» Recorded information:
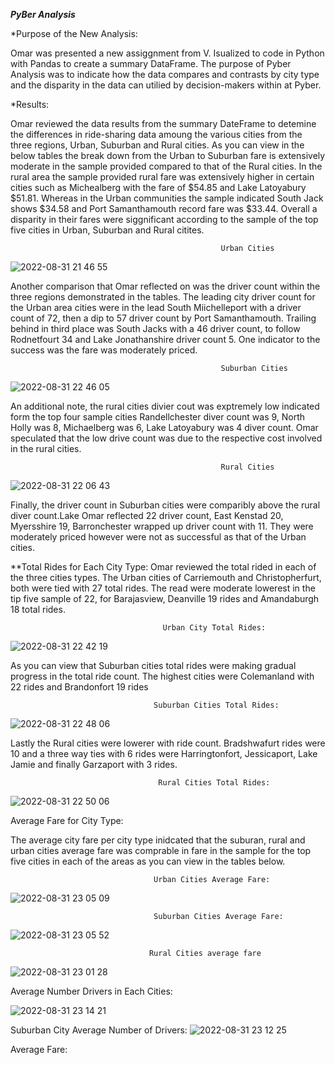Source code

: ***PyBer Analysis*** 


*Purpose of the New Analysis:

  Omar was presented a new assiggnment from V. Isualized to code in Python with Pandas to create a summary DataFrame. The purpose of Pyber Analysis was to  indicate how the data compares and contrasts by city type and the disparity in the data can utilied by decision-makers within at Pyber. 

*Results: 

  Omar reviewed the data results from the summary DateFrame to detemine the differences in ride-sharing data amoung the various cities from the three regions, Urban, Suburban and Rural cities. As you can view in the below tables the break down from the Urban to Suburban fare is extensively moderate in the sample provided compared to that of the Rural cities. In the rural area the sample provided rural fare was extensively higher in certain cities such as Michealberg with the fare of $54.85 and Lake Latoyabury $51.81. Whereas in the Urban communities the sample indicated South Jack shows $34.58 and Port Samanthamouth record fare was $33.44. Overall a disparity in their fares were siggnificant according to the sample of the top five cities in Urban, Suburban and Rural citites.
 
 
                                                   Urban Cities
 ![2022-08-31 21 46 55](https://user-images.githubusercontent.com/107796290/187815085-d5843a1f-e9d7-47f8-92d1-1834ac11d0ee.png)



 Another comparison that Omar reflected on was the driver count within the three regions demonstrated in the tables. The leading city  driver count for the Urban area cities were in the lead South Miichelleport with a driver count of 72, then a dip to 57 driver count by Port Samanthamouth. Trailing behind in third place was South Jacks with a 46 driver count, to follow Rodnetfourt 34 and Lake Jonathanshire driver count 5. One indicator to the success was the fare was moderately priced. 
 
                                                   Suburban Cities
 ![2022-08-31 22 46 05](https://user-images.githubusercontent.com/107796290/187821274-2683884c-9898-48c8-af59-2f1a8e74908b.png)

 
 An additional note, the rural cities divier cout was exptremely low indicated form the top four sample cities Randellchester diver count was 9, North Holly was 8, Michaelberg was 6, Lake Latoyabury was 4 diver count. Omar speculated that the low drive count was due to the respective cost involved in the rural cities. 
 
                                                   Rural Cities
 ![2022-08-31 22 06 43](https://user-images.githubusercontent.com/107796290/187816973-d7a60b4a-bf77-4c46-8275-cf52f8394e64.png)

Finally, the driver count in Suburban cities were comparibly above the rural diver count.Lake Omar reflected  22 driver count, East Kenstad 20, Myersshire 19, Barronchester wrapped up driver count with 11. They were moderately priced however were not as successful as that of the Urban cities.


**Total Rides for Each City Type:
  Omar reviewed the total rided in each of the three cities types. The Urban cities of Carriemouth and Christopherfurt, both were tied with 27 total rides. The read were moderate lowerest in the tip five sample of 22, for Barajasview, Deanville 19 rides and Amandaburgh 18 total rides. 

                                      Urban City Total Rides:
![2022-08-31 22 42 19](https://user-images.githubusercontent.com/107796290/187820926-8b613b86-7789-469f-b1a7-b338aab40164.png)

As you can view that Suburban cities total rides were making gradual progress in the total ride count. The highest cities were Colemanland with 22 rides and Brandonfort 19 rides

                                    Suburban Cities Total Rides:
![2022-08-31 22 48 06](https://user-images.githubusercontent.com/107796290/187821541-ed448f08-c4e2-44e0-a8e7-5a0ad8fc9111.png)

Lastly the Rural cities were lowerer with ride count. Bradshwafurt rides were 10 and a three way ties with 6 rides were Harringtonfort, Jessicaport, Lake Jamie and finally Garzaport with 3 rides. 

                                     Rural Cities Total Rides:
![2022-08-31 22 50 06](https://user-images.githubusercontent.com/107796290/187821759-b40698a3-7cbf-4aa5-b6b0-352cd8330b15.png)




Average Fare for City Type:

The average city fare per city type inidcated that the suburan, rural and urban cities average fare was comprable in fare in the sample for the top five cities in each of the areas as you can view in the tables below.

                                    Urban Cities Average Fare:
![2022-08-31 23 05 09](https://user-images.githubusercontent.com/107796290/187823377-67a13183-411e-41a6-948c-175a5b87914e.png)

                                    
                                    
                                    
                                    Suburban Cities Average Fare:
![2022-08-31 23 05 52](https://user-images.githubusercontent.com/107796290/187823479-b9d51a7c-9937-4078-ae6a-5316d93be0ec.png)


                                   Rural Cities average fare
![2022-08-31 23 01 28](https://user-images.githubusercontent.com/107796290/187822996-62695017-215d-4fcf-bfec-262c28d23d01.png)







Average Number Drivers in Each Cities:



![2022-08-31 23 14 21](https://user-images.githubusercontent.com/107796290/187824311-13dbeb94-8840-4724-a18c-8896cf3f9908.png)



Suburban City Average Number of Drivers:
![2022-08-31 23 12 25](https://user-images.githubusercontent.com/107796290/187824183-de1a8e68-400e-4b7b-aaea-f189a90f582c.png)







Average Fare:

» Directions for this task: The answer is the lines above between the line holding "Suburban Cities Average" and the line holding "Average Number Drivers", inclusive, each written out exactly, and no others.

» Response:
                                    Suburban Cities Average Fare:
![2022-08-31 23 05 52](https://user-images.githubusercontent.com/107796290/187823479-b9d51a7c-9937-4078-ae6a-5316d93be0ec.png)


                                   Rural Cities average fare
![2022-08-31 23 01 28](https://user-images.githubusercontent.com/107796290/187822996-62695017-215d-4fcf-bfec-262c28d23d01.png)







Average Number Drivers in Each Cities:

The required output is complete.